Quantifying Automation Risk in High-Automation AI Systems: A Bayesian Framework for Failure Propagation and Optimal Oversight
Vishal Srivastava, Tanmay Sah

TL;DR
This paper introduces a Bayesian framework to quantify and analyze the risks of failure propagation in high-automation AI systems, providing theoretical tools for better risk management and oversight.
Contribution
It develops a formal Bayesian risk decomposition and theoretical foundations for assessing failure propagation and optimal oversight in automated AI systems.
Findings
Formal proof of the risk decomposition
Harm propagation equivalence theorem
Guidelines for optimal resource allocation
Abstract
Organizations across finance, healthcare, transportation, content moderation, and critical infrastructure are rapidly deploying highly automated AI systems, yet they lack principled methods to quantify how increasing automation amplifies harm when failures occur.
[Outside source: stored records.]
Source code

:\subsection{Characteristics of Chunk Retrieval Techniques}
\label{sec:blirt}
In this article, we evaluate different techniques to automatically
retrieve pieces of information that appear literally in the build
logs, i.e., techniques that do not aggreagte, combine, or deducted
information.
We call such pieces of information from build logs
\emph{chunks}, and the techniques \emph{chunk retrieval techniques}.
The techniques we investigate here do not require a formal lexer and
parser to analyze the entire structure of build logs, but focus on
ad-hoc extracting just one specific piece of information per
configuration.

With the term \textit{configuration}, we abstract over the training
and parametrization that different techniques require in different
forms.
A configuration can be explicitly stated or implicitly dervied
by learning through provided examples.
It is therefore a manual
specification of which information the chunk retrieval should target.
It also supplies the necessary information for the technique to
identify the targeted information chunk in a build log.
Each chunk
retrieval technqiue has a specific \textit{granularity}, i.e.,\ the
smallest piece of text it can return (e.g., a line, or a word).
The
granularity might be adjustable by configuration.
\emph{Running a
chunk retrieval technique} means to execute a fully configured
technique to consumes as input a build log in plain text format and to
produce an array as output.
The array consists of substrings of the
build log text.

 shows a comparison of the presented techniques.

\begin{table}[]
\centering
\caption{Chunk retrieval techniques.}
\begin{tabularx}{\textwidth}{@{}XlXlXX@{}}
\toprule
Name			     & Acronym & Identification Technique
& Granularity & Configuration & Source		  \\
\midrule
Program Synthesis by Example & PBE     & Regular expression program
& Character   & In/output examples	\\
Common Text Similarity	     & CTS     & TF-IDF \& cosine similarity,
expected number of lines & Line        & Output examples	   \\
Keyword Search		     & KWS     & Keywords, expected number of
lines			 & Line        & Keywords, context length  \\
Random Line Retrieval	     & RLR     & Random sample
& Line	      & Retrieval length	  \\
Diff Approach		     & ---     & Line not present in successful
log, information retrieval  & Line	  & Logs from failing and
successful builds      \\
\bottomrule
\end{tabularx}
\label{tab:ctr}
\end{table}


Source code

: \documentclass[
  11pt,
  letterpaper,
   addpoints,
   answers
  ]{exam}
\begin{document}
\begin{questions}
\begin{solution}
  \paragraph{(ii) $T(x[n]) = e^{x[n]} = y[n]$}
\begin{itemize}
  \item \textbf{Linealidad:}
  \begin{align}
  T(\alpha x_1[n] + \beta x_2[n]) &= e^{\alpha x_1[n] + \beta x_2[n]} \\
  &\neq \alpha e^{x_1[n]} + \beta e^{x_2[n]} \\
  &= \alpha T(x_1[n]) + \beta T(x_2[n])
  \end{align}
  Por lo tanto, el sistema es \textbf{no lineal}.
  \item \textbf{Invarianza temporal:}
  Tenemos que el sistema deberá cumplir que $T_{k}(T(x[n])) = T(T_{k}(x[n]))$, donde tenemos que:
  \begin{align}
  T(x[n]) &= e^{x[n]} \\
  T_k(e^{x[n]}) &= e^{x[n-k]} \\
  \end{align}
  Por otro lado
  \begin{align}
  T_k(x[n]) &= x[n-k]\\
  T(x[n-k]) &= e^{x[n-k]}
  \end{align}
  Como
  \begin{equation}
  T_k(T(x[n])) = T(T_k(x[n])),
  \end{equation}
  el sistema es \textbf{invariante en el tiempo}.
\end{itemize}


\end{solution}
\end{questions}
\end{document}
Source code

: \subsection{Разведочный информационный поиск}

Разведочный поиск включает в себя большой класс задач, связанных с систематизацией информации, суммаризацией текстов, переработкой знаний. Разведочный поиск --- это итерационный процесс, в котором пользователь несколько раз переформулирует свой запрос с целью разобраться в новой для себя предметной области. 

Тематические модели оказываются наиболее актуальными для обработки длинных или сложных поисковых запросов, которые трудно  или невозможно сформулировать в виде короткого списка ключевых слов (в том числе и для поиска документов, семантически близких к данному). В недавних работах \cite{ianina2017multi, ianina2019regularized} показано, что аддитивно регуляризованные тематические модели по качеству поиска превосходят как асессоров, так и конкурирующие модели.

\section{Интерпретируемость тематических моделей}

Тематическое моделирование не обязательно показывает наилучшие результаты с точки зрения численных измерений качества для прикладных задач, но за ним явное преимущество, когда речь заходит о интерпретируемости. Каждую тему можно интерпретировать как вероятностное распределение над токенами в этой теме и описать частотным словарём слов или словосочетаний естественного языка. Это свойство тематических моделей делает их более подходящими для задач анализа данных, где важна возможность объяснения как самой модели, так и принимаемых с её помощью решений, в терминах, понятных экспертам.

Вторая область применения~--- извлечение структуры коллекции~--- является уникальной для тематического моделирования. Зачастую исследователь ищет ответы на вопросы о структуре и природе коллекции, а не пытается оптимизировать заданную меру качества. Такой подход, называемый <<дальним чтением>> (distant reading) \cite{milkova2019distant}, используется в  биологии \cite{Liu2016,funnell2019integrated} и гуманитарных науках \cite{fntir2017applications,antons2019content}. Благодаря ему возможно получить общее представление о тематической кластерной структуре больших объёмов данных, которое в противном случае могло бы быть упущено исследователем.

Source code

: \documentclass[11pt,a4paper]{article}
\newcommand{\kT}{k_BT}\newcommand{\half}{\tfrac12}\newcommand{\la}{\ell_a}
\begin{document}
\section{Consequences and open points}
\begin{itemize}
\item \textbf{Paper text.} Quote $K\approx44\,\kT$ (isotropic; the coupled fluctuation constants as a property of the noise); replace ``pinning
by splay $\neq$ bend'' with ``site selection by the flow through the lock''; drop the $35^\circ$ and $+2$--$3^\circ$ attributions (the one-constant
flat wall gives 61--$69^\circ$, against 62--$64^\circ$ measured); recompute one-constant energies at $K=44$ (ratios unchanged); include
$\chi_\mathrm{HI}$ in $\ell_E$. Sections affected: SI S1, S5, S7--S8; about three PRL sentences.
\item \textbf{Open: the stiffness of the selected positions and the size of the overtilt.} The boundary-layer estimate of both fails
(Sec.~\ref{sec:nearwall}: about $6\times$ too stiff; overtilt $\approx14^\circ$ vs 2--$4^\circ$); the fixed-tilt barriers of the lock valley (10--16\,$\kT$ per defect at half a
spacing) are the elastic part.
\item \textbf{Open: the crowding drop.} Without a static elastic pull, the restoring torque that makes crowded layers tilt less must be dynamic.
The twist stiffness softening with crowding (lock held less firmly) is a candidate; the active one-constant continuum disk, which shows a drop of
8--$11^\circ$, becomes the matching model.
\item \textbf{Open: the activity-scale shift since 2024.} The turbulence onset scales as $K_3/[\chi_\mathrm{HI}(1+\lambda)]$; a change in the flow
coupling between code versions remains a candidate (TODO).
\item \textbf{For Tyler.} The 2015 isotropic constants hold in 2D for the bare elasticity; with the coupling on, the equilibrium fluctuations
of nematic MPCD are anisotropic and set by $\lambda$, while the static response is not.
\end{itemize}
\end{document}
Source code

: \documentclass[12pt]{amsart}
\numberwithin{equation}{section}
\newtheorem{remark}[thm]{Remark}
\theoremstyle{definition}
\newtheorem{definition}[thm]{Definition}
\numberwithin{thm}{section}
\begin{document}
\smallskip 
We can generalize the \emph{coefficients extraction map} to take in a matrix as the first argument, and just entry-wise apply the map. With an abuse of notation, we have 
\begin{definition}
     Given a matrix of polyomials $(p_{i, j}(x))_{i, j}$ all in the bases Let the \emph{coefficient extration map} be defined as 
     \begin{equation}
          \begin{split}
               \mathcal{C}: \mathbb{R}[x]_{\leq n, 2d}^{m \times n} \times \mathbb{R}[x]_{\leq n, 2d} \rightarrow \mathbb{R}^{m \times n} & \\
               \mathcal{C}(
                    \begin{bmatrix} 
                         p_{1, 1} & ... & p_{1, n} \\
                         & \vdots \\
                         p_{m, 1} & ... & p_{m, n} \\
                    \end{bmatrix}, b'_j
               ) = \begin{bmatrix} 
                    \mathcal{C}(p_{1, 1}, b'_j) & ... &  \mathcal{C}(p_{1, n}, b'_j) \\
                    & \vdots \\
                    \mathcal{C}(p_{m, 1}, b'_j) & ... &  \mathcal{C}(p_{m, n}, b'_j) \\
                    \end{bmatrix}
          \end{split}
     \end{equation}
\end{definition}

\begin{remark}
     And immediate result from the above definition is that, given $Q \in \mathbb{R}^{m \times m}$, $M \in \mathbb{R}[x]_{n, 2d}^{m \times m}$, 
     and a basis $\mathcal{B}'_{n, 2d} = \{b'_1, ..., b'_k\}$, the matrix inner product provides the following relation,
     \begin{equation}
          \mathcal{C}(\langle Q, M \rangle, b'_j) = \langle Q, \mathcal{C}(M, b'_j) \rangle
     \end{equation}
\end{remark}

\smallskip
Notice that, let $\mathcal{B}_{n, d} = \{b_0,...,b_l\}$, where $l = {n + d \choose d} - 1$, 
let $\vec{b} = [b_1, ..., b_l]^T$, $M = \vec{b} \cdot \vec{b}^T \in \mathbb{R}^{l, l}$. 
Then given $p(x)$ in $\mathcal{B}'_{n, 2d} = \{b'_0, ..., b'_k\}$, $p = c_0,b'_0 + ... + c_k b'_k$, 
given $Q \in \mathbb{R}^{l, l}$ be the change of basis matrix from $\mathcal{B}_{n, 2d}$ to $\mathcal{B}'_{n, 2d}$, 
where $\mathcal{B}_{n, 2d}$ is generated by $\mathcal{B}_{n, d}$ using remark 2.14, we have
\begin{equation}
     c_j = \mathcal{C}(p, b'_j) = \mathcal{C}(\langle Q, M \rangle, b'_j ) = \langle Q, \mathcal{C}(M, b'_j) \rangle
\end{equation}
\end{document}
We propose a parsimonious Bayesian risk decomposition expressing expected loss as the product of three terms: the probability of system failure, the conditional probability that a failure propagates into harm given the automation level, and the expected severity of harm. This framework isolates a critical quantity -- the conditional probability that failures propagate into harm -- which captures execution and oversight risk rather than model accuracy alone. We develop complete theoretical foundations: formal proofs of the decomposition, a harm propagation equivalence theorem linking the harm propagation probability to…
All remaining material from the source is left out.